US/THEN documents your seven years with Warpaint. How did you first meet?
When I moved from Seattle to Los Angeles in 2006, I lived in a house called ‘death camp’ for the first few months. It was full of artists from North Carolina, and due to mutual friends, Jenny [Lindberg, bassist] lived there for a couple of those months.
Your photos show the candid side of the Warpaint world. What made you want to explore this?
I had become familiar with the lives of musicians through the years, being around them and working with them all the time, and when I met the ladies of Warpaint, there was a natural connection. They’re incredibly talented and unique from each other yet so connected with each other while playing. I was curious about their creative process, and how they worked on the road.
You began snapping these pics in 2010, was a book always the end goal?
I wouldn’t say it was the end goal in 2010, but once I began to realise how their strenuous touring schedule would allow one to experience many different aspects of tour, in so many cities, that I was able to photograph, that’s when I began to see a potential for a book.
Do you think your closeness to the band has had an impact on your work?
Definitely. There’s a trust that can only come from being close. There are moments that are beautiful but not necessarily glamorous or happy, and I’ll still take a photograph since it’s part of the whole picture. That shared moment takes a closeness. But at that at the end of the day, each other’s happiness is the most important. We’re on this ride together.
What do you hope that people take away from these pictures?
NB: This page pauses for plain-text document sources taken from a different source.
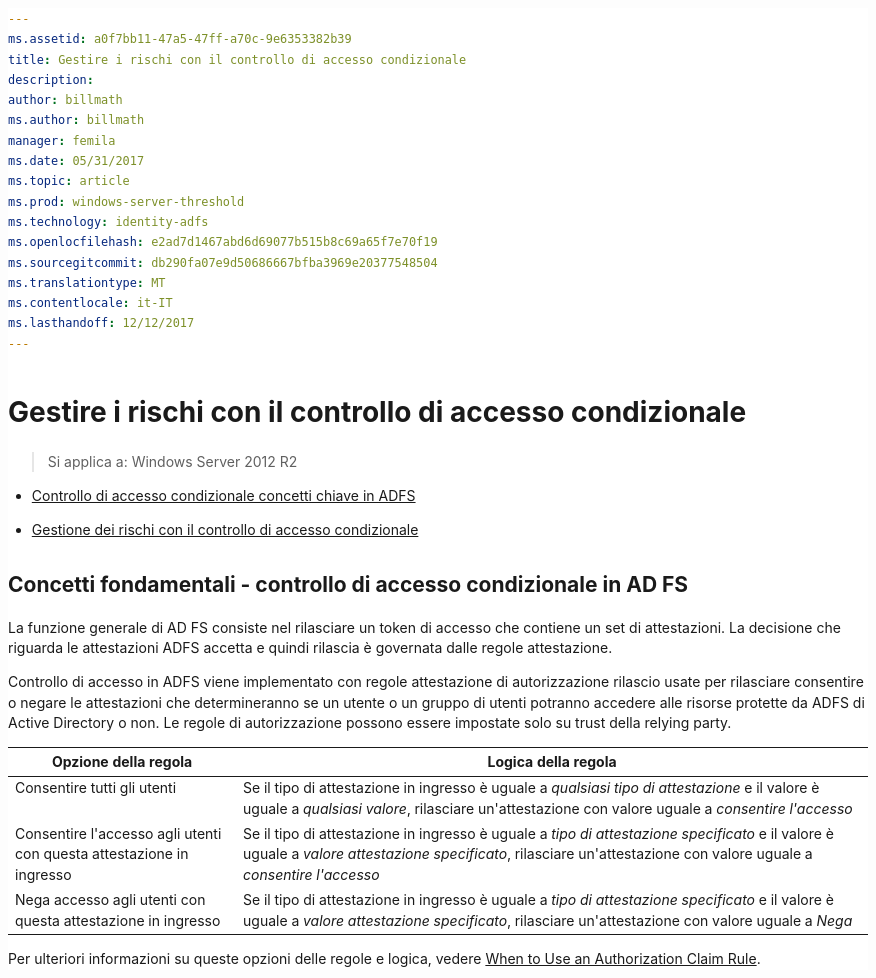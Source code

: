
 ```yaml
---
ms.assetid: a0f7bb11-47a5-47ff-a70c-9e6353382b39
title: Gestire i rischi con il controllo di accesso condizionale
description: 
author: billmath
ms.author: billmath
manager: femila
ms.date: 05/31/2017
ms.topic: article
ms.prod: windows-server-threshold
ms.technology: identity-adfs
ms.openlocfilehash: e2ad7d1467abd6d69077b515b8c69a65f7e70f19
ms.sourcegitcommit: db290fa07e9d50686667bfba3969e20377548504
ms.translationtype: MT
ms.contentlocale: it-IT
ms.lasthandoff: 12/12/2017
---
```

# <a name="manage-risk-with-conditional-access-control"></a>Gestire i rischi con il controllo di accesso condizionale

>Si applica a: Windows Server 2012 R2


-   [Controllo di accesso condizionale concetti chiave in ADFS](../../ad-fs/operations/Manage-Risk-with-Conditional-Access-Control.md#BKMK_1)

-   [Gestione dei rischi con il controllo di accesso condizionale](../../ad-fs/operations/Manage-Risk-with-Conditional-Access-Control.md#BKMK_2)

## <a name="BKMK_1"></a>Concetti fondamentali - controllo di accesso condizionale in AD FS
La funzione generale di AD FS consiste nel rilasciare un token di accesso che contiene un set di attestazioni. La decisione che riguarda le attestazioni ADFS accetta e quindi rilascia è governata dalle regole attestazione.

Controllo di accesso in ADFS viene implementato con regole attestazione di autorizzazione rilascio usate per rilasciare consentire o negare le attestazioni che determineranno se un utente o un gruppo di utenti potranno accedere alle risorse protette da ADFS di Active Directory o non. Le regole di autorizzazione possono essere impostate solo su trust della relying party.

|Opzione della regola|Logica della regola|
|---------------|--------------|
|Consentire tutti gli utenti|Se il tipo di attestazione in ingresso è uguale a *qualsiasi tipo di attestazione* e il valore è uguale a *qualsiasi valore*, rilasciare un'attestazione con valore uguale a *consentire l'accesso*|
|Consentire l'accesso agli utenti con questa attestazione in ingresso|Se il tipo di attestazione in ingresso è uguale a *tipo di attestazione specificato* e il valore è uguale a *valore attestazione specificato*, rilasciare un'attestazione con valore uguale a *consentire l'accesso*|
|Nega accesso agli utenti con questa attestazione in ingresso|Se il tipo di attestazione in ingresso è uguale a *tipo di attestazione specificato* e il valore è uguale a *valore attestazione specificato*, rilasciare un'attestazione con valore uguale a *Nega*|

Per ulteriori informazioni su queste opzioni delle regole e logica, vedere [When to Use an Authorization Claim Rule](https://technet.microsoft.com/library/ee913560.aspx).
I hope people are able to get a sense of the daily lives of musicians while touring. I included pictures of the cities we traveled through to give a sense of movement, and I wanted live tracks to accompany the pictures, to show that despite all of the rigorous travel, the being away from home, the lack of sleep, all of this is for the music and performing live.
What has been your favourite memory on the road with Warpaint so far?
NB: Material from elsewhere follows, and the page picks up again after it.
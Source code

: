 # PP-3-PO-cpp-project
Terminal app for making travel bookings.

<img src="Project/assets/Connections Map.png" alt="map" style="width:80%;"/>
My favorite moments with Warpaint tend to involve being somewhere in the world, out of our comfort zone and inspired to explore. I rented a mini van in Santiago, and we drove to the Andes, miles above the city. We hiked one of the mountains, stood on the top and soaked in the view while a giant condor circled overhead. That bird looked way too big to catch air. The first photograph in the book is of Theresa and Emily watching the condor fly overhead, most likely trying to decide who was small enough to carry away. Those experiences of being immersed in our surroundings, feeling genuinely free, are ones that won’t be forgotten.
Who would be your dream artist to follow on tour?
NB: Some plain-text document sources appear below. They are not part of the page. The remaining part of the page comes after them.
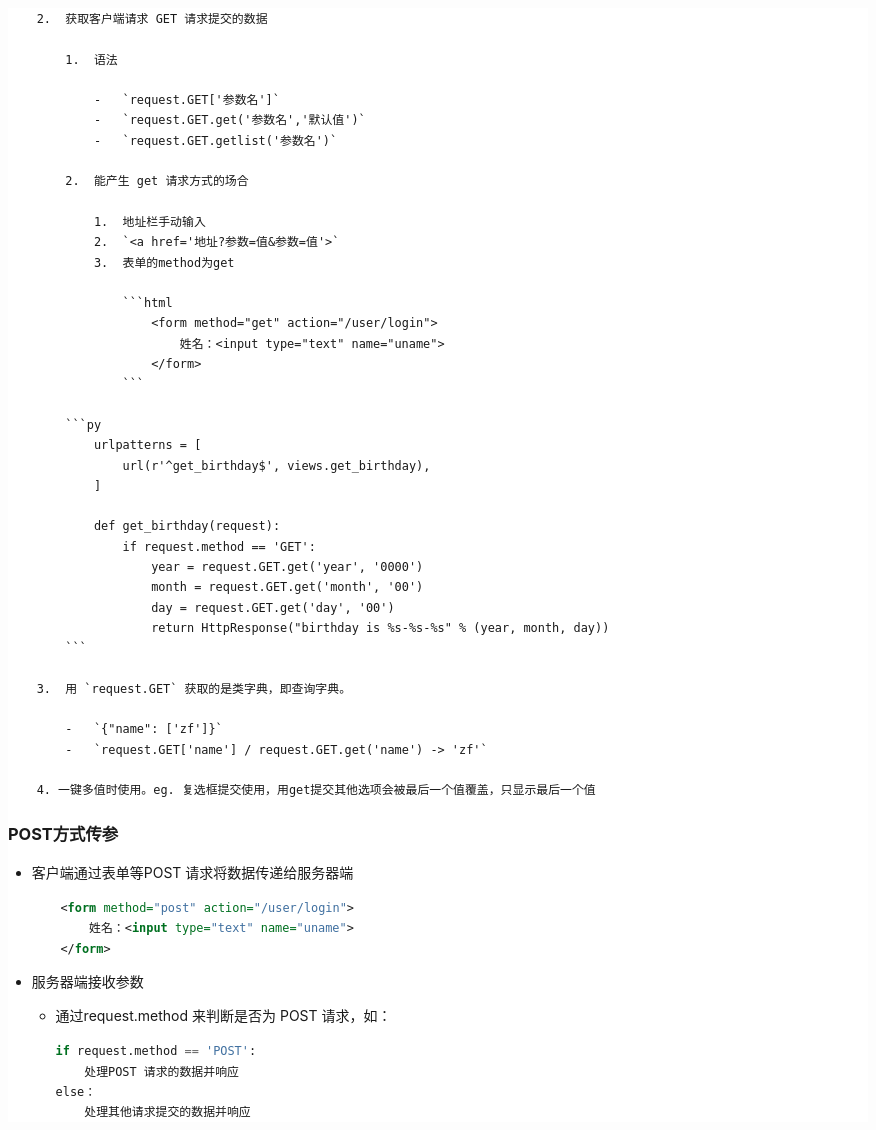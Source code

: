        2.  获取客户端请求 GET 请求提交的数据

            1.  语法

                -   `request.GET['参数名']`
                -   `request.GET.get('参数名','默认值')`
                -   `request.GET.getlist('参数名')`

            2.  能产生 get 请求方式的场合

                1.  地址栏手动输入
                2.  `<a href='地址?参数=值&参数=值'>`
                3.  表单的method为get

                    ```html
                        <form method="get" action="/user/login">
                            姓名：<input type="text" name="uname">
                        </form>
                    ```

            ```py
                urlpatterns = [
                    url(r'^get_birthday$', views.get_birthday),
                ]

                def get_birthday(request):
                    if request.method == 'GET':
                        year = request.GET.get('year', '0000')
                        month = request.GET.get('month', '00')
                        day = request.GET.get('day', '00')
                        return HttpResponse("birthday is %s-%s-%s" % (year, month, day))
            ```

        3.  用 `request.GET` 获取的是类字典，即查询字典。

            -   `{"name": ['zf']}`
            -   `request.GET['name'] / request.GET.get('name') -> 'zf'`

        4. 一键多值时使用。eg. 复选框提交使用，用get提交其他选项会被最后一个值覆盖，只显示最后一个值

### POST方式传参

-   客户端通过表单等POST 请求将数据传递给服务器端

    ```xml
        <form method="post" action="/user/login">
            姓名：<input type="text" name="uname">
        </form>
    ```

-   服务器端接收参数

    -   通过request.method 来判断是否为 POST 请求，如：

        ```py
        if request.method == 'POST':
            处理POST 请求的数据并响应
        else：
            处理其他请求提交的数据并响应
        ```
This question initially makes me think of bands and artists who, unfortunately, are no longer around — Led Zeppelin, David Bowie, Joy Division, The Stooges, The Who (this list could go on forever)… But the legends being Nick Cave & The Bad Seeds, Bob Dylan, Neil Young, Radiohead, PJ Harvey, Tom Waits… and the newer ones like Kendrick Lamar and Vince Staples! I admire who they use for their visuals, their videos, they’re onto something. Next level. That’s a tough question, I would enjoy and be open to new experiences with artists who are passionate, who challenge themselves and don’t know what else they’d do with their lives aside from music.
What are your plans next?
I’d love to shoot more documentary, both photographs and video, whether it be involved in music or otherwise. The stories behind people and what makes them who they are is very intriguing to me.